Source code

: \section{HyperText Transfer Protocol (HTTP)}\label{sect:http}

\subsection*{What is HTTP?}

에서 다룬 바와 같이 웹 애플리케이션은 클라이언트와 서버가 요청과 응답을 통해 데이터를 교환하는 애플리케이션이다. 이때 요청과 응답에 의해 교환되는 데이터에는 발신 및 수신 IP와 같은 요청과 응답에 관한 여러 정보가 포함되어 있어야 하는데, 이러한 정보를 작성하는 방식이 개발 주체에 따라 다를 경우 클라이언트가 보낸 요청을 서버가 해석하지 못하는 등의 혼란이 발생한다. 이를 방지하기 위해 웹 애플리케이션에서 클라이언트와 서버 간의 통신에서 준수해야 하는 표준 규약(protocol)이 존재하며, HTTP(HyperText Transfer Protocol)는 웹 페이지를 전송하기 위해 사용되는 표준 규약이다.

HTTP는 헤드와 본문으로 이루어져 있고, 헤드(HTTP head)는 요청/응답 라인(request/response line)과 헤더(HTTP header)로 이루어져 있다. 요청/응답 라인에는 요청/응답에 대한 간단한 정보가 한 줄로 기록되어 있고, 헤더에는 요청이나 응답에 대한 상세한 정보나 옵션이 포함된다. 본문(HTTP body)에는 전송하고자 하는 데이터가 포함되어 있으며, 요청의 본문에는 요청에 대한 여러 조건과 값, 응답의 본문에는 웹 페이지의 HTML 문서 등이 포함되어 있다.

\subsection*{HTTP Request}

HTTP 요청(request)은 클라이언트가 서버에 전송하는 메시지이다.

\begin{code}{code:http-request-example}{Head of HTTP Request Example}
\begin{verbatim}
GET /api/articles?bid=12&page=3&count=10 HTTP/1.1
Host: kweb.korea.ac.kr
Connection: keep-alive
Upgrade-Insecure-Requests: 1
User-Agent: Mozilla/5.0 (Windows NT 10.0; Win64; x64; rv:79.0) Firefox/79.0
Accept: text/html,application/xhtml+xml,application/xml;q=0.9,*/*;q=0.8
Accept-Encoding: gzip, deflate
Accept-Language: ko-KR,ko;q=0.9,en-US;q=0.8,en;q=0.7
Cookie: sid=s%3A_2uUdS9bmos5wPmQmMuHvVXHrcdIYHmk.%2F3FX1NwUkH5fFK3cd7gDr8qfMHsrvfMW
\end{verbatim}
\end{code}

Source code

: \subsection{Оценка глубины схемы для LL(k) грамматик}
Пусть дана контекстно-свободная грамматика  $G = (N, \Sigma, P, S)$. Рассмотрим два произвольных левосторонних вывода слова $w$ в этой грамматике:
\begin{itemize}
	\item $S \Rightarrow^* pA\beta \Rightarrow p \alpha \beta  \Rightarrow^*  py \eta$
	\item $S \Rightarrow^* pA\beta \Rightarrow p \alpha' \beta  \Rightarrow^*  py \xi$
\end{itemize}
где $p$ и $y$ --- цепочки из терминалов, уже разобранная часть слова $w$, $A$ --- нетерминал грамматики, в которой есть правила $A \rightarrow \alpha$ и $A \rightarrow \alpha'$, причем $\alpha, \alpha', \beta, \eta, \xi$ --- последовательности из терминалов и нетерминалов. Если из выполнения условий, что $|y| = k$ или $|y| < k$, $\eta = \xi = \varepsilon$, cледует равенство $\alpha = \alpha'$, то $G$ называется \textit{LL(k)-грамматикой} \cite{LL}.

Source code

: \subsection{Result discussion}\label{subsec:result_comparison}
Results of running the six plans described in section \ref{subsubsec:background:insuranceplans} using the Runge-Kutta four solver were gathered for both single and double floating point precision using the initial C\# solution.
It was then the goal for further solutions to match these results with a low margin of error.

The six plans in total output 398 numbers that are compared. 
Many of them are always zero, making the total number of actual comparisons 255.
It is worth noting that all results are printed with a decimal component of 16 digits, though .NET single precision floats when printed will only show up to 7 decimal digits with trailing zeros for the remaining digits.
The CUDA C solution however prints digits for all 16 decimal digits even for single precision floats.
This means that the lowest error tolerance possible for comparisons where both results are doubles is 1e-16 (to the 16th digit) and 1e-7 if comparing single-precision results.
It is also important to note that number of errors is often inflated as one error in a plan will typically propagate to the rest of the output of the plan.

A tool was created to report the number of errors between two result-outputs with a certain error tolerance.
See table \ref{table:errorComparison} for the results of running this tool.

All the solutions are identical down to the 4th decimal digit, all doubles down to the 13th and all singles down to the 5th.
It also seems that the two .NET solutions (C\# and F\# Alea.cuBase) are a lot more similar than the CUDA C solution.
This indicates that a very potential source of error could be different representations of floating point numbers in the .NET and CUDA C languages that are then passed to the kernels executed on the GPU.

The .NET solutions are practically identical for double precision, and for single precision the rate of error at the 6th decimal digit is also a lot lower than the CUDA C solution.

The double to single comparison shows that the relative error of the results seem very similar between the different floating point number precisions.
============================================================
• [WHAT IS NEEDED] After identifying the lines above that contain "than", copy each one.

• [RESPONSE]
It also seems that the two .NET solutions (C\# and F\# Alea.cuBase) are a lot more similar than the CUDA C solution.
The .NET solutions are practically identical for double precision, and for single precision the rate of error at the 6th decimal digit is also a lot lower than the CUDA C solution.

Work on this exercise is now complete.